In so many other ways, six months on from the most shocking terrorist incident of all time, America has been transformed to a degree that suggests things will not so easily return to how they once were. "We are stronger, kinder, more united, gentler," said Mary Kiehl, one of several volunteers that tend the memorial site at Stony Creek township in Pennsylvania, the place where one of the hijacked planes of 11 September crashed after passengers struggled with the terrorists to stop them crashing the plane into a city building. Until that day, Stony Creek was an ordinary town in a very ordinary part of America. Now, like the World Trade Centre, it is where visitors come daily to leave messages and prayers. They gaze down towards the birch wood where United Airlines flight 93 crashed into an isolated hillside, killing all 45 people onboard. The scars dug out of the soil by the jet have been smoothed over, the fires that sent clouds of reeking smoke into the skies have been put out. But then, a wound in the landscape can be easily fixed.

The emotional damage goes deeper. It is true that America is more united, President George Bush has enjoyed unparalleled, bipartisan support, and there has been a surge in patriotism. Almost everywhere you go, the Stars and Stripes confront you.

But that is only part of the picture. America is also more intolerant, less understanding, more self-righteous, more zealous in its view that the American way is right. They believe that they were targeted by people jealous of their democracy and freedoms.

And yet that too is not everything. America is now also more internationally curious, more inquisitive about the wider world. Forget the hackneyed old jokes about Yanks doing Europe in a weekend, Americans now receive a daily diet of Afghanistan, Wahhabism and Islamic fundamentalists. Books on central Asia and the Taliban are best-sellers.
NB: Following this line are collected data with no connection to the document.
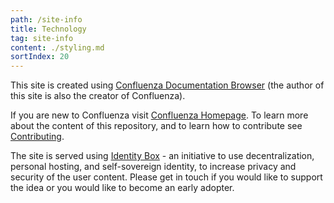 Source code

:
 ```yaml
---
path: /site-info
title: Technology
tag: site-info
content: ./styling.md
sortIndex: 20
---
```


This site is created using [Confluenza Documentation Browser](https://confluenza.online) (the author of this site is also the creator of Confluenza).

If you are new to Confluenza visit [Confluenza Homepage](https://confluenza.online). To learn more about the content of this repository, and to learn how to contribute see [Contributing](/contributing).

The site is served using [Identity Box](https://idbox.online) - an initiative to use decentralization, personal hosting, and self-sovereign identity, to increase privacy and security of the user content. Please get in touch if you would like to support the idea or you would like to become an early adopter.
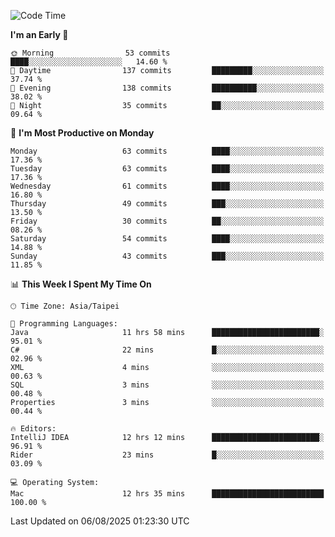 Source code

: <!--START_SECTION:waka-->
![Code Time](http://img.shields.io/badge/Code%20Time-2%2C284%20hrs%2059%20mins-blue)

**I'm an Early 🐤** 

```text
🌞 Morning                53 commits          ████░░░░░░░░░░░░░░░░░░░░░   14.60 % 
🌆 Daytime                137 commits         █████████░░░░░░░░░░░░░░░░   37.74 % 
🌃 Evening                138 commits         ██████████░░░░░░░░░░░░░░░   38.02 % 
🌙 Night                  35 commits          ██░░░░░░░░░░░░░░░░░░░░░░░   09.64 % 
```
📅 **I'm Most Productive on Monday** 

```text
Monday                   63 commits          ████░░░░░░░░░░░░░░░░░░░░░   17.36 % 
Tuesday                  63 commits          ████░░░░░░░░░░░░░░░░░░░░░   17.36 % 
Wednesday                61 commits          ████░░░░░░░░░░░░░░░░░░░░░   16.80 % 
Thursday                 49 commits          ███░░░░░░░░░░░░░░░░░░░░░░   13.50 % 
Friday                   30 commits          ██░░░░░░░░░░░░░░░░░░░░░░░   08.26 % 
Saturday                 54 commits          ████░░░░░░░░░░░░░░░░░░░░░   14.88 % 
Sunday                   43 commits          ███░░░░░░░░░░░░░░░░░░░░░░   11.85 % 
```


📊 **This Week I Spent My Time On** 

```text
🕑︎ Time Zone: Asia/Taipei

💬 Programming Languages: 
Java                     11 hrs 58 mins      ████████████████████████░   95.01 % 
C#                       22 mins             █░░░░░░░░░░░░░░░░░░░░░░░░   02.96 % 
XML                      4 mins              ░░░░░░░░░░░░░░░░░░░░░░░░░   00.63 % 
SQL                      3 mins              ░░░░░░░░░░░░░░░░░░░░░░░░░   00.48 % 
Properties               3 mins              ░░░░░░░░░░░░░░░░░░░░░░░░░   00.44 % 

🔥 Editors: 
IntelliJ IDEA            12 hrs 12 mins      ████████████████████████░   96.91 % 
Rider                    23 mins             █░░░░░░░░░░░░░░░░░░░░░░░░   03.09 % 

💻 Operating System: 
Mac                      12 hrs 35 mins      █████████████████████████   100.00 % 
```


 Last Updated on 06/08/2025 01:23:30 UTC
<!--END_SECTION:waka-->
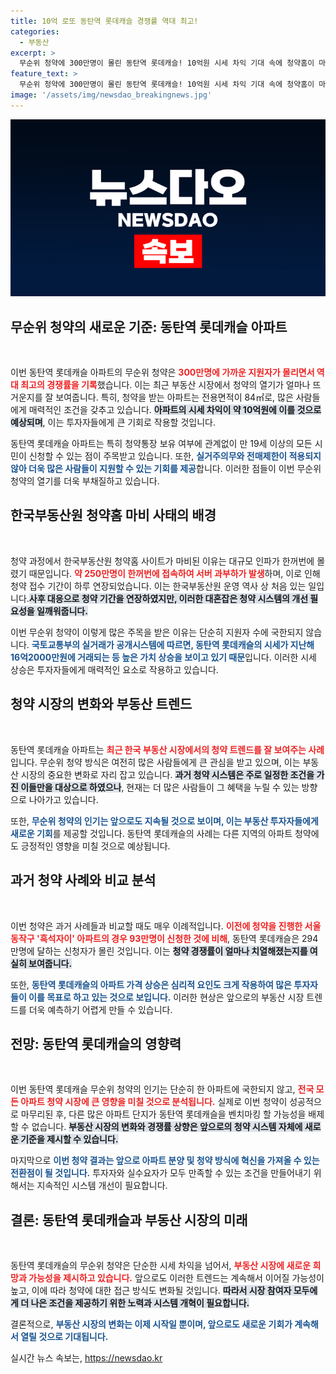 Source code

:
 ```yaml
---
title: 10억 로또 동탄역 롯데캐슬 경쟁률 역대 최고!
categories:
  - 부동산
excerpt: >
  무순위 청약에 300만명이 몰린 동탄역 롯데캐슬! 10억원 시세 차익 기대 속에 청약홈이 마비되는 초유의 사태가 벌어졌다. 역대 최고 경쟁률을 기록한 이 사건의 전말을 확인해보세요!
feature_text: >
  무순위 청약에 300만명이 몰린 동탄역 롯데캐슬! 10억원 시세 차익 기대 속에 청약홈이 마비되는 초유의 사태가 벌어졌다. 역대 최고 경쟁률을 기록한 이 사건의 전말을 확인해보세요!
image: '/assets/img/newsdao_breakingnews.jpg'
---
```


<p><img src="/assets/img/newsdao_breakingnews.jpg" alt="implanttips 속보" /></p>

<h2 data-ke-size="size26">무순위 청약의 새로운 기준: 동탄역 롯데캐슬 아파트</h2>

<p data-ke-size="size16">&nbsp;</p>

<p>이번 동탄역 롯데캐슬 아파트의 무순위 청약은 <b><span style="color: #ee2323;">300만명에 가까운 지원자가 몰리면서 역대 최고의 경쟁률을 기록</span></b>했습니다. 이는 최근 부동산 시장에서 청약의 열기가 얼마나 뜨거운지를 잘 보여줍니다. 특히, 청약을 받는 아파트는 전용면적이 84㎡로, 많은 사람들에게 매력적인 조건을 갖추고 있습니다. <b><span style="background-color: #21538527;">아파트의 시세 차익이 약 10억원에 이를 것으로 예상되며</span></b>, 이는 투자자들에게 큰 기회로 작용할 것입니다.</p>

<p>동탄역 롯데캐슬 아파트는 특히 청약통장 보유 여부에 관계없이 만 19세 이상의 모든 시민이 신청할 수 있는 점이 주목받고 있습니다. 또한, <b><span style="color: #1a5490;">실거주의무와 전매제한이 적용되지 않아 더욱 많은 사람들이 지원할 수 있는 기회를 제공</span></b>합니다. 이러한 점들이 이번 무순위 청약의 열기를 더욱 부채질하고 있습니다.</p>

<h2 data-ke-size="size26">한국부동산원 청약홈 마비 사태의 배경</h2>

<p data-ke-size="size16">&nbsp;</p>

<p>청약 과정에서 한국부동산원 청약홈 사이트가 마비된 이유는 대규모 인파가 한꺼번에 몰렸기 때문입니다. <b><span style="color: #ee2323;">약 250만명이 한꺼번에 접속하여 서버 과부하가 발생</span></b>하며, 이로 인해 청약 접수 기간이 하루 연장되었습니다. 이는 한국부동산원 운영 역사 상 처음 있는 일입니다.<b><span style="background-color: #21538527;">사후 대응으로 청약 기간을 연장하였지만, 이러한 대혼잡은 청약 시스템의 개선 필요성을 일깨워줍니다.</span></b></p>

<p>이번 무순위 청약이 이렇게 많은 주목을 받은 이유는 단순히 지원자 수에 국한되지 않습니다. <b><span style="color: #1a5490;">국토교통부의 실거래가 공개시스템에 따르면, 동탄역 롯데캐슬의 시세가 지난해 16억2000만원에 거래되는 등 높은 가치 상승을 보이고 있기 때문</span></b>입니다. 이러한 시세 상승은 투자자들에게 매력적인 요소로 작용하고 있습니다.</p>

<h2 data-ke-size="size26">청약 시장의 변화와 부동산 트렌드</h2>

<p data-ke-size="size16">&nbsp;</p>

<p>동탄역 롯데캐슬 아파트는 <b><span style="color: #ee2323;">최근 한국 부동산 시장에서의 청약 트렌드를 잘 보여주는 사례</span></b>입니다. 무순위 청약 방식은 여전히 많은 사람들에게 큰 관심을 받고 있으며, 이는 부동산 시장의 중요한 변화로 자리 잡고 있습니다. <b><span style="background-color: #21538527;">과거 청약 시스템은 주로 일정한 조건을 가진 이들만을 대상으로 하였으나</span></b>, 현재는 더 많은 사람들이 그 혜택을 누릴 수 있는 방향으로 나아가고 있습니다.</p>

<p>또한, <b><span style="color: #1a5490;">무순위 청약의 인기는 앞으로도 지속될 것으로 보이며, 이는 부동산 투자자들에게 새로운 기회</span></b>를 제공할 것입니다. 동탄역 롯데캐슬의 사례는 다른 지역의 아파트 청약에도 긍정적인 영향을 미칠 것으로 예상됩니다.</p>

<h2 data-ke-size="size26">과거 청약 사례와 비교 분석</h2>

<p data-ke-size="size16">&nbsp;</p>

<p>이번 청약은 과거 사례들과 비교할 때도 매우 이례적입니다. <b><span style="color: #ee2323;">이전에 청약을 진행한 서울 동작구 '흑석자이' 아파트의 경우 93만명이 신청한 것에 비해</span></b>, 동탄역 롯데캐슬은 294만명에 달하는 신청자가 몰린 것입니다. 이는 <b><span style="background-color: #21538527;">청약 경쟁률이 얼마나 치열해졌는지를 여실히 보여줍니다.</span></b></p>

<p>또한, <b><span style="color: #1a5490;">동탄역 롯데캐슬의 아파트 가격 상승은 심리적 요인도 크게 작용하여 많은 투자자들이 이를 목표로 하고 있는 것으로 보입니다.</span></b> 이러한 현상은 앞으로의 부동산 시장 트렌드를 더욱 예측하기 어렵게 만들 수 있습니다.</p>

<h2 data-ke-size="size26">전망: 동탄역 롯데캐슬의 영향력</h2>

<p data-ke-size="size16">&nbsp;</p>

<p>이번 동탄역 롯데캐슬 무순위 청약의 인기는 단순히 한 아파트에 국한되지 않고, <b><span style="color: #ee2323;">전국 모든 아파트 청약 시장에 큰 영향을 미칠 것으로 분석됩니다.</span></b> 실제로 이번 청약이 성공적으로 마무리된 후, 다른 많은 아파트 단지가 동탄역 롯데캐슬을 벤치마킹 할 가능성을 배제할 수 없습니다. <b><span style="background-color: #21538527;">부동산 시장의 변화와 경쟁률 상향은 앞으로의 청약 시스템 자체에 새로운 기준을 제시할 수 있습니다.</span></b></p>

<p>마지막으로 <b><span style="color: #1a5490;">이번 청약 결과는 앞으로 아파트 분양 및 청약 방식에 혁신을 가져올 수 있는 전환점이 될 것입니다.</span></b> 투자자와 실수요자가 모두 만족할 수 있는 조건을 만들어내기 위해서는 지속적인 시스템 개선이 필요합니다.</p>

<h2 data-ke-size="size26">결론: 동탄역 롯데캐슬과 부동산 시장의 미래</h2>

<p data-ke-size="size16">&nbsp;</p>

<p>동탄역 롯데캐슬의 무순위 청약은 단순한 시세 차익을 넘어서, <b><span style="color: #ee2323;">부동산 시장에 새로운 희망과 가능성을 제시하고 있습니다.</span></b> 앞으로도 이러한 트렌드는 계속해서 이어질 가능성이 높고, 이에 따라 청약에 대한 접근 방식도 변화될 것입니다. <b><span style="background-color: #21538527;">따라서 시장 참여자 모두에게 더 나은 조건을 제공하기 위한 노력과 시스템 개혁이 필요합니다.</span></b> </p>

<p>결론적으로, <b><span style="color: #1a5490;">부동산 시장의 변화는 이제 시작일 뿐이며, 앞으로도 새로운 기회가 계속해서 열릴 것으로 기대됩니다.</span></b></p>
실시간 뉴스 속보는, <a href="https://newsdao.kr" rel="dofollow">https://newsdao.kr</a>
"You know, I think in a way that this might be the best thing that ever happened to America," a young postgraduate student said one evening, just a fortnight after 11 September. She hurriedly explained that she believed insular Americans would be forced to think more about the wider world, consider the impact of their country's foreign policy.

Mary Ann Holby, 37, visiting the Pennsylvania memorial, partly agreed. "I think that we have always known there were countries out there that did not like us. If you went there that was a risk," she said. "But now they have come to us."

Are Americans kinder, more considerate? Perhaps. The President claims the horror of 11 September has taught people what is really important; parents are told to hug their children more, individuals are asked to volunteer for charities, schoolchildren to bring in a dollar for their counterparts in Afghanistan. One woman organised a national scarf day in support of American Muslim women.

America is certainly more sober. People talk of a wake-up call, of the sense of invulernability having been destroyed. People are more nervous, more edgy, less inclined to travel by aircraft, yet determined not to give up flying altogether. Doctors report an increase in requests for sedatives, counsellors report an upturn in people seeking guidance. Churches – and mosques – have been more crowded.

Because of this angst, America is now desperate for heroes – policemen, firefighters, even Rudolph Giuliani. There is no bigger hero than Todd Beamer who led other passengers on Flight 93 with the nation's new battle cry – "Let's Roll" – to tackle the hijackers and force down the plane, scuppering its intended attack on Washington. Mr Beamer's name is included on a small, black granite memorial stone at the crash site.

And yet for all its heroes, America is scared. It can hang its flags, it can support the President, it can sing the national anthem but none of this hides the fact that America is frightened that 11 September was not the end of it. "I think people are wondering whether the other shoe is going to fall," said Joanne Buratty, another Pennsylvania resident, whose house shook that terrible morning when flight 93 crashed just a few miles from her home. Here, at least, the wounds have been covered over. The worry is, they could easily be reopened.